Il hoche la tête alors qu'Elias se lève en se dirigeant vers la porte et lui confirme :

— Nous la retrouverons, je te le promets.

— Il me suffirait d'utiliser ma projection pour savoir si tout va bien, propose Draguir confiant.

— Il serait plus approprié que tu ne l'utilises pas pour l'instant. Le voile n'est pas complètement levé, je te rappelle, et tes pouvoirs en souffrent et deviennent instables.

— Ça, c'est toi qui le dis, bougonne-t-il en croisant les bras comme un enfant.

— Dis-tu ?

— Non, rien.

Elias sourit et sort de la chambre. Draguir se lève à son tour pour rassembler ses affaires tout en bougonnant sur le fait de ne plus avoir la totale maîtrise de lui-même. Il est interrompu par quelqu'un qui frappe à la porte.

— Entrer ! lance-t-il, la tête dans un sac.

La porte s'ouvre sans qu'il prête attention à l'arrivant et entend la demande de Lyvia :

— Comment te sens-tu ?

Il regarde par-dessus son épaule, observant Lyvia entrer prudemment dans la pièce, puis reporte son attention sur le sac en répondant machinalement :

— Je vais bien.

Un silence s'installe doucement dans la pièce alors que Lyvia regarde Draguir avec passion pendant qu'il continue de s'affairer dans la chambre.

— Je sais que tu étais sous l'emprise de Gothika.

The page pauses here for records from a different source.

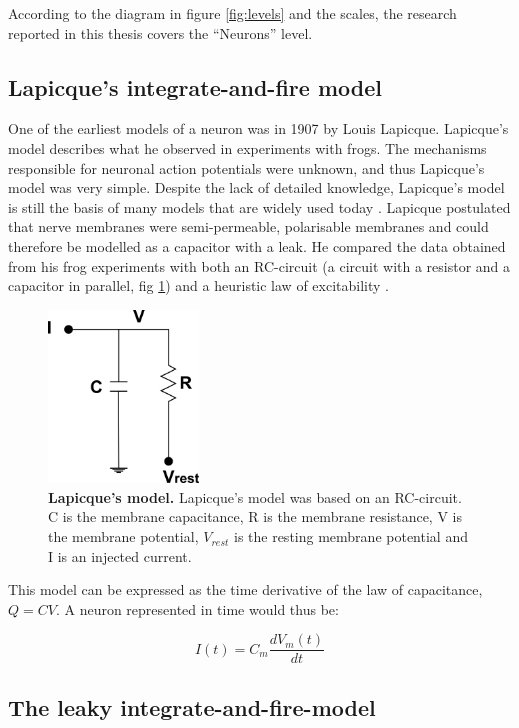 According to the diagram in figure \ref{fig:levels} and the scales, the research reported in this thesis covers the ``Neurons'' level. 

\subsection{Lapicque's integrate-and-fire model}

One of the earliest models of a neuron was in 1907 by Louis Lapicque. Lapicque's model describes what he observed in experiments with frogs. The mechanisms responsible for neuronal action potentials were unknown, and thus Lapicque's model was very simple. Despite the lack of detailed knowledge, Lapicque's model is still the basis of many models that are widely used today \cite{Abbott1999}. Lapicque postulated that nerve membranes were semi-permeable, polarisable membranes and could therefore be modelled as a capacitor with a leak. He compared the data obtained from his frog experiments with both an RC-circuit (a circuit with a resistor and a capacitor in parallel, fig \ref{fig:lapicque}) and a heuristic law of excitability \cite{Brunel2007}.

\begin{figure}[H]
	\centering
		\includegraphics[width=4cm]{graphics/lapicque.png}
		\caption[Lapicque's model]{\textbf{Lapicque's model.} Lapicque's model was based on an RC-circuit. C is the membrane capacitance, R is the membrane resistance, V is the membrane potential, $V_{rest}$ is the resting membrane potential and I is an injected current.}
		\label{fig:lapicque}
\end{figure}

This model can be expressed as the time derivative of the law of capacitance, $Q=CV$. A neuron represented in time would thus be:

\begin{equation}
\label{eq:lapicque}
I(t)=C_{m}\frac{dV_{m}(t)}{dt}
\end{equation}

\subsection{The leaky integrate-and-fire-model}

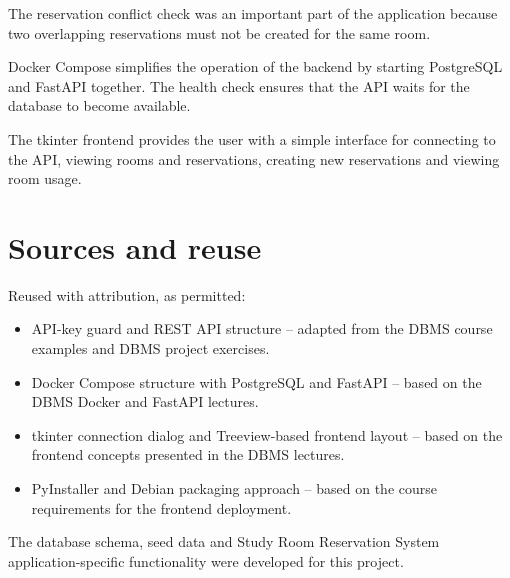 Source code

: \documentclass[10pt,a4paper]{article}
\begin{document}
	The reservation conflict check was an important part of the
	application because two overlapping reservations must not be
	created for the same room.
	
	Docker Compose simplifies the operation of the backend by starting
	PostgreSQL and FastAPI together. The health check ensures that the
	API waits for the database to become available.
	
	The tkinter frontend provides the user with a simple interface for
	connecting to the API, viewing rooms and reservations, creating new
	reservations and viewing room usage.
	
	
	
	\section*{Sources and reuse}
	
	Reused with attribution, as permitted:
	
	\begin{itemize}[leftmargin=6mm,itemsep=3pt]
		
		\item
		API-key guard and REST API structure -- adapted from the
		DBMS course examples and DBMS project exercises.
		
		\item
		Docker Compose structure with PostgreSQL and FastAPI -- based
		on the DBMS Docker and FastAPI lectures.
		
		\item
		tkinter connection dialog and Treeview-based frontend layout --
		based on the frontend concepts presented in the DBMS lectures.
		
		\item
		PyInstaller and Debian packaging approach -- based on the
		course requirements for the frontend deployment.
		
	\end{itemize}
	
	The database schema, seed data and Study Room Reservation System
	application-specific functionality were developed for this project.
	
\end{document}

Cependant, ce que tu as dit devant tout le monde était-ce la vérité ? demande-t-elle de but en blanc.

Les épaules de Draguir se crispent quand il se rappelle de quoi il s'agit. Il fixe sa besace sous ses doigts et lui répond aussi froidement que possible :

— Je ne t'aime pas et ne t'aimerais jamais.

— Mais, et... commence-t-elle.

Il se retourne et la coupe aussi sec dans son élan en la rembarrant sèchement :

— Avant, ce n'était pas pareil ! Je n'étais pas moi-même et qui plus est, j'ai profité de toi dans l'un de tes moments de faiblesse. Je t'ai fait croire monts et merveilles alors que pour moi, tu n'étais qu'une distraction de passage le temps que je me rétablisse.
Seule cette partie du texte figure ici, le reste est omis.